--- Exercise details ---
The answer must be every line of the records below that contains the word "military", copied out.

--- Exercise data ---
============================================================

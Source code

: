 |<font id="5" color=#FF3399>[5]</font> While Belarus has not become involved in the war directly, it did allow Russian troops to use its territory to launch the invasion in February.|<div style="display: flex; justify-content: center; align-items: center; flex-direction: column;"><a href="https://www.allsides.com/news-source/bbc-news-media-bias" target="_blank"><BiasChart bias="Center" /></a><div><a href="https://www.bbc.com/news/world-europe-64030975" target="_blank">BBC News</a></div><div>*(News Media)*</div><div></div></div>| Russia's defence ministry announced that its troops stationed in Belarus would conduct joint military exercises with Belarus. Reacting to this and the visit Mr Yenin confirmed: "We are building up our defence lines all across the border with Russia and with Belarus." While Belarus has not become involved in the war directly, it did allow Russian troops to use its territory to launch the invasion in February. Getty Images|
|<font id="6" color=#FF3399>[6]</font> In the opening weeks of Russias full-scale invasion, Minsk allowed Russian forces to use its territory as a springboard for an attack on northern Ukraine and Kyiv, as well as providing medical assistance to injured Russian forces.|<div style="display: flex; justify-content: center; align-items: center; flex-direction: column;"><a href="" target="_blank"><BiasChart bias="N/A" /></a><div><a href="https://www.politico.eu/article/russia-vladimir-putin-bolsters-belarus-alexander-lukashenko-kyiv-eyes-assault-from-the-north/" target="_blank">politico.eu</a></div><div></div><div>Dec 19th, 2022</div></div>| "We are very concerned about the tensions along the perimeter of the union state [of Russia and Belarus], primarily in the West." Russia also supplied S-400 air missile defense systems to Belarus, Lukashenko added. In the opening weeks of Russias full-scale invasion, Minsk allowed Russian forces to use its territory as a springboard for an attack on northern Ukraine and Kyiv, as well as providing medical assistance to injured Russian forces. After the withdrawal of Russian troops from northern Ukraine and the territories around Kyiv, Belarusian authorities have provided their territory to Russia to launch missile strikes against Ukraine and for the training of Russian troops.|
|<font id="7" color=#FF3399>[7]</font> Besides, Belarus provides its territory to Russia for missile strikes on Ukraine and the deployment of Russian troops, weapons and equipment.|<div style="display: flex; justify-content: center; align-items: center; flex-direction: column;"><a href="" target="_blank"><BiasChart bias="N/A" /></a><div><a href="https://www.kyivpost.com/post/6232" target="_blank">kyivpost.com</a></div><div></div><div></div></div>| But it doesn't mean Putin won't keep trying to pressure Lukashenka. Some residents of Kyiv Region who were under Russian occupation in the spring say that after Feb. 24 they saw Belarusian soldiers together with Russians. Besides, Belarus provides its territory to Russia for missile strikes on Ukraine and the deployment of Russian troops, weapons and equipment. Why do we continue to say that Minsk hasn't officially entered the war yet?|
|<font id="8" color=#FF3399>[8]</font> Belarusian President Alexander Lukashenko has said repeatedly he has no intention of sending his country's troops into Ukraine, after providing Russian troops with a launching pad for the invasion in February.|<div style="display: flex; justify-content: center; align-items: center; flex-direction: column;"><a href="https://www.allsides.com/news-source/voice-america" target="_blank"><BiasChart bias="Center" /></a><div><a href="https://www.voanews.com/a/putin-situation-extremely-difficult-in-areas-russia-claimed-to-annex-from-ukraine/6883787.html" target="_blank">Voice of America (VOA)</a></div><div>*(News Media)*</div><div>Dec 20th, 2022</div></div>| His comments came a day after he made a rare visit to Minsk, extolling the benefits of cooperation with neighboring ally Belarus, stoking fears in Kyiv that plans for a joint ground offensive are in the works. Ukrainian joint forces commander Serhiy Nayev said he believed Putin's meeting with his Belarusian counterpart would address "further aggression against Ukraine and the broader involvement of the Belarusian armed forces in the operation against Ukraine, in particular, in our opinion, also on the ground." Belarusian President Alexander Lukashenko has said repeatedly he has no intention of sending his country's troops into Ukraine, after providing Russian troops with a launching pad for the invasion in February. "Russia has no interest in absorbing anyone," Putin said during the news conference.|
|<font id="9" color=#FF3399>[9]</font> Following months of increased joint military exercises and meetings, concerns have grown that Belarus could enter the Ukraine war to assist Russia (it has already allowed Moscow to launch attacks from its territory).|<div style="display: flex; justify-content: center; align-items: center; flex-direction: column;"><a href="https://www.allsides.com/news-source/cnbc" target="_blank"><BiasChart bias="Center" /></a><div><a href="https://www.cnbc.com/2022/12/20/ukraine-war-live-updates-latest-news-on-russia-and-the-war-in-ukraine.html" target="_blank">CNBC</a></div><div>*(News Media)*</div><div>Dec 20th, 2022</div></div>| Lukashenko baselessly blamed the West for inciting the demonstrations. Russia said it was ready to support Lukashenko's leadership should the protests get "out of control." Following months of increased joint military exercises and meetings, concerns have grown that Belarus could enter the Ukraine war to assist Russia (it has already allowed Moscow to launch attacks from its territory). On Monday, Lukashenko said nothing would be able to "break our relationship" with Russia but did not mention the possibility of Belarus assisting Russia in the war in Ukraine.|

============================================================

--- Solved problem ---
: |<font id="5" color=#FF3399>[5]</font> While Belarus has not become involved in the war directly, it did allow Russian troops to use its territory to launch the invasion in February.|<div style="display: flex; justify-content: center; align-items: center; flex-direction: column;"><a href="https://www.allsides.com/news-source/bbc-news-media-bias" target="_blank"><BiasChart bias="Center" /></a><div><a href="https://www.bbc.com/news/world-europe-64030975" target="_blank">BBC News</a></div><div>*(News Media)*</div><div></div></div>| Russia's defence ministry announced that its troops stationed in Belarus would conduct joint military exercises with Belarus. Reacting to this and the visit Mr Yenin confirmed: "We are building up our defence lines all across the border with Russia and with Belarus." While Belarus has not become involved in the war directly, it did allow Russian troops to use its territory to launch the invasion in February. Getty Images|
|<font id="9" color=#FF3399>[9]</font> Following months of increased joint military exercises and meetings, concerns have grown that Belarus could enter the Ukraine war to assist Russia (it has already allowed Moscow to launch attacks from its territory).|<div style="display: flex; justify-content: center; align-items: center; flex-direction: column;"><a href="https://www.allsides.com/news-source/cnbc" target="_blank"><BiasChart bias="Center" /></a><div><a href="https://www.cnbc.com/2022/12/20/ukraine-war-live-updates-latest-news-on-russia-and-the-war-in-ukraine.html" target="_blank">CNBC</a></div><div>*(News Media)*</div><div>Dec 20th, 2022</div></div>| Lukashenko baselessly blamed the West for inciting the demonstrations. Russia said it was ready to support Lukashenko's leadership should the protests get "out of control." Following months of increased joint military exercises and meetings, concerns have grown that Belarus could enter the Ukraine war to assist Russia (it has already allowed Moscow to launch attacks from its territory). On Monday, Lukashenko said nothing would be able to "break our relationship" with Russia but did not mention the possibility of Belarus assisting Russia in the war in Ukraine.|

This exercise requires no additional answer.